When the homeowner only wants to "deal with you"

5 Replies

Curious how y'all handle homeowners that don't want to deal with anyone but you personally LOL. I have a house I put under contract I'd debated assigning because I'm really busy right now (if not, I'll close on it, no issue), but the owner basically doesn't want people going through his house. I'm pretty much it as far as who he wants in there LOL. He wants to sell to me personally.

Anyway, I guess my post is less about this specific contract, but as to if y'all come upon situations like this - and how you deal with them. This is the second off-market seller in a row I've had who signed an and/or assigns contract, but refuses to deal with anyone but me personally as far as access to the house (aside from allowing my contractor in with both myself and the seller there).

I assume it's hard to assign a contract on a house, even with great numbers, that you can't really show (though feel free to correct me if I'm wrong). I was thinking maybe taking detailed photos AND video as I do the walk-through? Any other ideas?

Updated 2 months ago

*Editing to clarify - they are fine with anyone from MY team coming in - my contractor, inspectors, etc. What they don't want is any other investors coming in - and that makes it hard to assign the contract (which is written so that I can assign it, and which they've signed) should I want to.

I have not dealt with this situation personally so take my advice with a grain of salt but I'm an appraiser by trade and I would never go into contract with someone who will not allow other real estate professionals into the property. On some level I understand not wanting to deal with a broker, and it appears to me the majority of sellers who try to side-step the realtor do so because they believe they are the experts and that their property is worth a whole lot more money than it really is.

If the seller will not grant access to say an appraiser or a home inspector as part of your due diligence I would have serious reservations about buying the property. If you are not a seasoned contractor or home inspector yourself a video or photos are not going to tell you the whole story about the condition of the property. Even your contractor if he suspects there's an issue somewhere in the home won't be able to fully assess the situation and the cost associated until they go behind the walls or under the floors and see what's going on - which of course won't be possible until you've already closed on the property I take it.
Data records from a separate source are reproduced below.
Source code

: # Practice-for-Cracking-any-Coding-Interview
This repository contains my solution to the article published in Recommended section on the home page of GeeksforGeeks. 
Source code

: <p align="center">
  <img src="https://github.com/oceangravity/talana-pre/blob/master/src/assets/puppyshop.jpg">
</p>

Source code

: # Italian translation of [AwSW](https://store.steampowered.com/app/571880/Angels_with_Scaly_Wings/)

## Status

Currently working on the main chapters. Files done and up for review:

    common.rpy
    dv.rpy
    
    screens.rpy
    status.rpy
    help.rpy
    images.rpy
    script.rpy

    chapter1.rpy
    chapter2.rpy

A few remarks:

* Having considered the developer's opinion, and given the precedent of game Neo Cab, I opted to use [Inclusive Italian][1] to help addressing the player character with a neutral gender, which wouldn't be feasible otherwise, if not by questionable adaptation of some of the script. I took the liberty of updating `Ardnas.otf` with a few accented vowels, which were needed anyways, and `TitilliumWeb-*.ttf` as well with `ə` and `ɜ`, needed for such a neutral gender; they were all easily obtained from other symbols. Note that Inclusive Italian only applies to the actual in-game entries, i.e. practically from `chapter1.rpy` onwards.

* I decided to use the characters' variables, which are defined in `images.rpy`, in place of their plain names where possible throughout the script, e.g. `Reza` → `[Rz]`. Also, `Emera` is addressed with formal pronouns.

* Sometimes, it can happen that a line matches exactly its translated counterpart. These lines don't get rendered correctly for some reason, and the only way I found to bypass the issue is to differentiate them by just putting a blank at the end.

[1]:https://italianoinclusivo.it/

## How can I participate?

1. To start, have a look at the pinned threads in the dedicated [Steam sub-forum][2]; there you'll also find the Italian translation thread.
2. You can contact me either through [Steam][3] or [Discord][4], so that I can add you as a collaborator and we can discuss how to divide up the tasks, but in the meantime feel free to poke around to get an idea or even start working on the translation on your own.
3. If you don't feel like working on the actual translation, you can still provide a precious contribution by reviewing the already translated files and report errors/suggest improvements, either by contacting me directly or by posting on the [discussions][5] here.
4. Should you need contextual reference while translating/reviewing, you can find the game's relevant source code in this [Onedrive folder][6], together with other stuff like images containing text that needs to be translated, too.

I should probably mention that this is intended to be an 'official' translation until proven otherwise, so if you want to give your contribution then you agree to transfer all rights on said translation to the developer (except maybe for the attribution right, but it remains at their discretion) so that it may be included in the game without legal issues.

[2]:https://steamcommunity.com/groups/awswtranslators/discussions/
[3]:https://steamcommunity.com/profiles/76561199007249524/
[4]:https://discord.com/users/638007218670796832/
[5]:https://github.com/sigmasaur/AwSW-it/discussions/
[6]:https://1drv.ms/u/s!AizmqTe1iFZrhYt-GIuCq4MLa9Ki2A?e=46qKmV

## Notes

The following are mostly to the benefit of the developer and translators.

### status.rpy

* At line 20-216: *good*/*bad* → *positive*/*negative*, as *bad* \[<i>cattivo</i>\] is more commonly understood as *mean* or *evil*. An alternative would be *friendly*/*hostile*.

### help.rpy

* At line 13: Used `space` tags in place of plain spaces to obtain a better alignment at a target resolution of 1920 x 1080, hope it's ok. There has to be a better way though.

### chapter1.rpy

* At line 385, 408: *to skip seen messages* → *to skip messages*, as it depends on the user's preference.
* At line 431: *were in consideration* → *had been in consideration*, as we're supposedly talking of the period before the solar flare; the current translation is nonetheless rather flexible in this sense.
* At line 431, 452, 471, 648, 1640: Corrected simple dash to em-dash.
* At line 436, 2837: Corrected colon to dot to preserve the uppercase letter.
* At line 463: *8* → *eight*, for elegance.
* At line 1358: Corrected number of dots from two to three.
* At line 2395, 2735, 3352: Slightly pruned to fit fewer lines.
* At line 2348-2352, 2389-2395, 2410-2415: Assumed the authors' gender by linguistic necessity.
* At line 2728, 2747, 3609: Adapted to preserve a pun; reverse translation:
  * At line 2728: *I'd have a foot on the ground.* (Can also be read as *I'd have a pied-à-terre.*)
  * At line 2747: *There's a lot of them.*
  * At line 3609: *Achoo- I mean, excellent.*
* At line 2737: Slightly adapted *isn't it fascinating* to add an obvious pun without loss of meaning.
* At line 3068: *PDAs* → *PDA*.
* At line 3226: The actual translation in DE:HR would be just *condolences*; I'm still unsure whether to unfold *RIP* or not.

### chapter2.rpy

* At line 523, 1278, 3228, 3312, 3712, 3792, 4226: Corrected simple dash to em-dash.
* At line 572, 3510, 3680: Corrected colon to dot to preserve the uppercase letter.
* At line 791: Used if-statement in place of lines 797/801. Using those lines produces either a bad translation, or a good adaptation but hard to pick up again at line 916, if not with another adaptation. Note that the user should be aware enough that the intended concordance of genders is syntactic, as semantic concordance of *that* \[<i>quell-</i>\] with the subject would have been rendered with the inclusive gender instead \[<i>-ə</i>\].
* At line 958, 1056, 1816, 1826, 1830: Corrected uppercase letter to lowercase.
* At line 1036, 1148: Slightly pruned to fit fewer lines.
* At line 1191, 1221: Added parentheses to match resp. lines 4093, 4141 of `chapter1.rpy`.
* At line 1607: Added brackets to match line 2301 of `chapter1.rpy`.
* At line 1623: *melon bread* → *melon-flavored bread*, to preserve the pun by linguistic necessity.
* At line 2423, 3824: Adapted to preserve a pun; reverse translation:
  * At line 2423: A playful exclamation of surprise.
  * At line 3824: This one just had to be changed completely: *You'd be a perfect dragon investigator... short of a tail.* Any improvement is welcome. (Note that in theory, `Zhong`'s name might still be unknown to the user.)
Do you really want to take that risk? How do you really know the numbers are great if you don't have the pertinent facts? The seller has little incentive to tell you about deferred maintenance, liens, title issues, or other problems associated with their property. Just like a realtor, their goal is to sell for as much as they possibly can.

Thanks for the feedback. I'm near Houston, so these are mainly flooded properties. They're studs on slabs with roofs for the most part, so we go in knowing it's a gut job. I know they're good deals because my team has evaluated them.

The investors and wholesalers who waded up to these folks in 4 feet of water offering them lot value for their home as they desperately tried to salvage anything at all from their homes is what gave them a bad taste for investors.

They're fine with my contractor or whoever works with MY team coming onto the property. What they're not ok with is other investors. They don't care if I sell it to one, but they - to be frank - hate them and so will only deal with me. Which then presents how do I do an assign deal in that scenario when they don't want other investors who might buy the contract in their home.

@Nathan G. see my reply right above yours. I should have clarified more in my initial post. They are fine with anyone on MY team coming in. What they don't want are other investors because they dislike investors - and that makes it hella hard to assign a deal I have full capability to assign.